Können Antikörperstudien Aufschluss darüber geben, wie gut eine Person vor einer Infektion geschützt ist, sind andere Komponenten des Immunsystems relevanter, wenn es um den Schutz vor schweren Verläufen geht.
Vierte Impfung ist für immungesunde Menschen nicht sinnvoll
Immunologen aus Deutschland sprachen sich vor Kurzem dafür aus, bei den Impfzielen zwischen immungesunden und immungeschwächten Menschen zu unterscheiden. Obwohl auch eine vierte Impfung nur wenige Wochen gut vor einer Infektion schütze, sei sie ein wichtiger Baustein, um schwere Verläufe zu verhindern – allerdings vor allem für immungeschwächte Personen. Der Schutz vor einem schweren Verlauf sei nach wie vor das Hauptziel der Impfung. Und dieses werde bei den meisten Menschen bereits mit zwei Impfungen erreicht.
Entscheidend für diese Schutzwirkung sei die Aktivierung zweier wesentlicher Zellgruppen des Immunsystems: die B- und T-Zellen. B-Zellen stellen nach der Immunisierung Antikörper gegen das Spike-Protein des Virus her, T-Zellen können Körperzellen angreifen, die mit dem Virus infiziert sind und so verhindern, dass sich die Infektion im Körper ausbreitet.
Christine Falk, Präsidentin der Deutschen Gesellschaft für Immunologie und an der Medizinischen Hochschule Hannover tätig, wies darauf hin, dass ein Teil des Spike-Proteins über alle Varianten hinweg sehr konstant sei. Sie erwartet deshalb, dass T-Zellen von vollständig geimpften Personen auch bei zukünftigen Varianten in der Lage sind, infizierte Zellen zu erkennen und zu bekämpfen. Die T-Zell-Antwort ist deutlich dauerhafter als der Schutz durch neutralisierende Antikörper. Sie nimmt erst nach circa einem Jahr in relevantem Maße ab. Die Expertinnen rechnen jedoch damit, dass der T-Zell-Impfschutz bei immunkompetenten Menschen über Jahre hinweg anhält.
Eine Grundimmunisierung reiche bei immungesunden Menschen in der Regel aus, um dieses Immungedächtnis zu aktivieren.
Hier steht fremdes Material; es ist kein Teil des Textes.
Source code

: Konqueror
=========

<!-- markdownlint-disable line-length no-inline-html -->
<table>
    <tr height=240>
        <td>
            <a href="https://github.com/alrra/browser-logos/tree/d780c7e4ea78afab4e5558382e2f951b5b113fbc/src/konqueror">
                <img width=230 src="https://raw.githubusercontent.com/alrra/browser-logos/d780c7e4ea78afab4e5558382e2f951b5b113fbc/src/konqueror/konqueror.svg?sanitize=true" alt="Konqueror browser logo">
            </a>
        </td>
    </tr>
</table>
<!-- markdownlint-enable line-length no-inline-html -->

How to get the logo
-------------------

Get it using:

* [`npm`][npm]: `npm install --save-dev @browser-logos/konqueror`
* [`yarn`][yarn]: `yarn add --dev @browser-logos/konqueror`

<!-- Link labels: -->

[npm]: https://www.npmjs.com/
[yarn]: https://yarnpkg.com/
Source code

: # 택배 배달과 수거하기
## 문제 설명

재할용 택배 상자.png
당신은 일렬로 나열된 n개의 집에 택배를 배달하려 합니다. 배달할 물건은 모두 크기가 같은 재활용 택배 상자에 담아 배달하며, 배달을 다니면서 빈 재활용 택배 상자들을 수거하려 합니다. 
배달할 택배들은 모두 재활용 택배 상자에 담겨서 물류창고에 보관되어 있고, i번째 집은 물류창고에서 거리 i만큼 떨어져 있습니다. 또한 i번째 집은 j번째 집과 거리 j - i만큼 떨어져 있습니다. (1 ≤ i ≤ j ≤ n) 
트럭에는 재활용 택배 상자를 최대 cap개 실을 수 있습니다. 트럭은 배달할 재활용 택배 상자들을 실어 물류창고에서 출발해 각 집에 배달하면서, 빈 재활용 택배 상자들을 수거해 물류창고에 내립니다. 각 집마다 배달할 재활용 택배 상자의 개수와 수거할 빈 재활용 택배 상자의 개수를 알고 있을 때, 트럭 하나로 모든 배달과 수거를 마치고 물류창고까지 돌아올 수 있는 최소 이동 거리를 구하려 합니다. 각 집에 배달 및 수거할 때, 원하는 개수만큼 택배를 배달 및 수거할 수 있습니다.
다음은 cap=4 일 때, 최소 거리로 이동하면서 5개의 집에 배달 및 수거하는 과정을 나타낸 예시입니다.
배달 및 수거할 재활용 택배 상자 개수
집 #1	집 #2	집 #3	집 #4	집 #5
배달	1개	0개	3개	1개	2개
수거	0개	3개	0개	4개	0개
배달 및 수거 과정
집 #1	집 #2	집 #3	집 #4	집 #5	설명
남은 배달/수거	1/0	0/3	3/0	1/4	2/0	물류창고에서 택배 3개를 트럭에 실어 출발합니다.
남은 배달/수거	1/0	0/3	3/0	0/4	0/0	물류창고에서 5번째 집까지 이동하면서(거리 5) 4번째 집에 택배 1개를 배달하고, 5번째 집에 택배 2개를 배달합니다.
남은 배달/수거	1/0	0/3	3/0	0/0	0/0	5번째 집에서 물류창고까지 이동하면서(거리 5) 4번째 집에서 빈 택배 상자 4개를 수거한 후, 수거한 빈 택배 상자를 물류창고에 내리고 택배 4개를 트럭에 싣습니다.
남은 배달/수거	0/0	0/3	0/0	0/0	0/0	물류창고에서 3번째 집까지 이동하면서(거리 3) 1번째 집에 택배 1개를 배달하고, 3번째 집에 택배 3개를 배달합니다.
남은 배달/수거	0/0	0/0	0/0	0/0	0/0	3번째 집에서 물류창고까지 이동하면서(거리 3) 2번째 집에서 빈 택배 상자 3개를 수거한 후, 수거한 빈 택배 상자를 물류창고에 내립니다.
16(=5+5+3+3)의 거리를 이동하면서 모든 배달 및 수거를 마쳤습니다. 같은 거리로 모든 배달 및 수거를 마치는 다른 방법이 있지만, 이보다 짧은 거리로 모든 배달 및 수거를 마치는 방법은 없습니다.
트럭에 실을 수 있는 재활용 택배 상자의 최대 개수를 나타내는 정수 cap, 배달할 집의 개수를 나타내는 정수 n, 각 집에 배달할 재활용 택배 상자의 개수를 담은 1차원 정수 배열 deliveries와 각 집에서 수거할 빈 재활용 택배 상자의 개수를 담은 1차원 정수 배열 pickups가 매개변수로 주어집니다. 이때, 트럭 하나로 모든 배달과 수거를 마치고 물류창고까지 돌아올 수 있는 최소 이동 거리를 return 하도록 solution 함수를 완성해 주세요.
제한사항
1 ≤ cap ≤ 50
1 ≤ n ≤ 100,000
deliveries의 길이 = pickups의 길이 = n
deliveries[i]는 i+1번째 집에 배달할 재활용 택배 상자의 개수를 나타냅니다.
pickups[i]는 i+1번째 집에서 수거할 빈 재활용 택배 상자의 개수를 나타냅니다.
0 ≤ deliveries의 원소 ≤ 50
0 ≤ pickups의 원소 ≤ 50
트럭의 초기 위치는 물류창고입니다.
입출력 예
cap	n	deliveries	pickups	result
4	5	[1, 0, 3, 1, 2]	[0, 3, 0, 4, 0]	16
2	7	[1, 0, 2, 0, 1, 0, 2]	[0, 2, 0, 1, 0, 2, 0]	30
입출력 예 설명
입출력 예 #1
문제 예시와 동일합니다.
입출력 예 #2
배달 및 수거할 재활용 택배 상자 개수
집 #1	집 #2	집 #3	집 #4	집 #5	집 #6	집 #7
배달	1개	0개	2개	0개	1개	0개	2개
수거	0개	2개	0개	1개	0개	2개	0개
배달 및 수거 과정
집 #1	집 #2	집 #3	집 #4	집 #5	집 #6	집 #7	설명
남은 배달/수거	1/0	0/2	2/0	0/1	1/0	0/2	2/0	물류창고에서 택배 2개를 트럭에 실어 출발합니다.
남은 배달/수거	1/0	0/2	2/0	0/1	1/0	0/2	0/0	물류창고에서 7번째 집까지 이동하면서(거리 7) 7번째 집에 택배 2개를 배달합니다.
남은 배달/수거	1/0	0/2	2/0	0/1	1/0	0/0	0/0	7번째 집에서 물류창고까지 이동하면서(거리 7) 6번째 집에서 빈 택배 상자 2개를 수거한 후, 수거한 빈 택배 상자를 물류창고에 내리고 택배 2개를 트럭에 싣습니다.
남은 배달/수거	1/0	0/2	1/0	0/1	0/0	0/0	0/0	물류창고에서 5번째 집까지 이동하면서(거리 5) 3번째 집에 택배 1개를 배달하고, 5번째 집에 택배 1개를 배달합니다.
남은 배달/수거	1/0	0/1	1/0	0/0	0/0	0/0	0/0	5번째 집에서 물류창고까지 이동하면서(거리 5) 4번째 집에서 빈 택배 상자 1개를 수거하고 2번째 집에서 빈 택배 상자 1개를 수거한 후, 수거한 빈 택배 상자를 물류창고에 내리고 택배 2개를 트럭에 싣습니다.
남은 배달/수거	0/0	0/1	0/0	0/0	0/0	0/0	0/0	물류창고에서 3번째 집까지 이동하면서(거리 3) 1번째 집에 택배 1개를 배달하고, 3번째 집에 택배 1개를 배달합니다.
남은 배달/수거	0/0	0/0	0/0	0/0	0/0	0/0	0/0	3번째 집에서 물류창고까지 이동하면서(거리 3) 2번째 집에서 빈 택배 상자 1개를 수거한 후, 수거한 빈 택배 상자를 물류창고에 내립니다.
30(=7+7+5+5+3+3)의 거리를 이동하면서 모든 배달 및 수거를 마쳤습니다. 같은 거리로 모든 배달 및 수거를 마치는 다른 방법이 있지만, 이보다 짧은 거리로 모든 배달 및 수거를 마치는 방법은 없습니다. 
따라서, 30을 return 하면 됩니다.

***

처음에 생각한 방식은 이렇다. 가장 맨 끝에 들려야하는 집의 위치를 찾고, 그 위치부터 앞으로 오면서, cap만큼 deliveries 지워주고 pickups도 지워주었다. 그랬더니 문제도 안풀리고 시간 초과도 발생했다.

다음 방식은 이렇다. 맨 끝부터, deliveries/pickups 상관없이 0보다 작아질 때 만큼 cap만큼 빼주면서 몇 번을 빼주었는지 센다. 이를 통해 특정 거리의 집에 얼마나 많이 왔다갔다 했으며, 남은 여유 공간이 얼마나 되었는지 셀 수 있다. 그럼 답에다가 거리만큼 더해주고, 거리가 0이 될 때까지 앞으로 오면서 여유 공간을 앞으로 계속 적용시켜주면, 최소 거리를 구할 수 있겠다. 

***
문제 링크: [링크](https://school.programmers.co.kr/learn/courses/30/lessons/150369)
Eine dritte Impfung könne zusätzlich den Schutz vor einer Ansteckung verbessern – allerdings nur für begrenzte Zeit. Es sei nicht realistisch, anzunehmen, dass das Impfziel „Schutz vor schweren Verläufen“ bei der Omicron-Variante durch regelmäßiges Boostern von immungesunden Menschen verbessert werden könne. „Dazu bräuchte es den 25-fachen Antikörperspiegel im Vergleich zu vorherigen Virusvarianten“, meint Andreas Radbruch vom Deutschen Rheumaforschungszentrum in Berlin.
Immungeschwächte Menschen sollten Auffrischungsimpfungen bekommen
Bei Menschen, die einen Immundefekt haben, die mit Immunsupressiva behandelt werden oder die älter sind als 70 Jahre, muss mit eine weniger ausgeprägten und langsameren Immunreaktion nach einer Impfung gerechnet werden. Sie wiesen wahrscheinlich nach der dritten oder vierten Impfung eine vergleichbare Immunantwort auf wie immungesunde nach der zweiten Impfung, meint Christoph Neumann-Haefelin vom Universitätsklinikum Freiburg.
Für diese Gruppe sei deshalb eine frühe vierte Impfung sinnvoll. Neumann-Haefelin sprach sich dafür aus, diesen Menschen 3 Monate nach der dritten Impfung eine zweite Booster-Impfung anzubieten. Alle Experten begrüßten die derzeitigen Empfehlungen der STIKO zur vierten Impfung.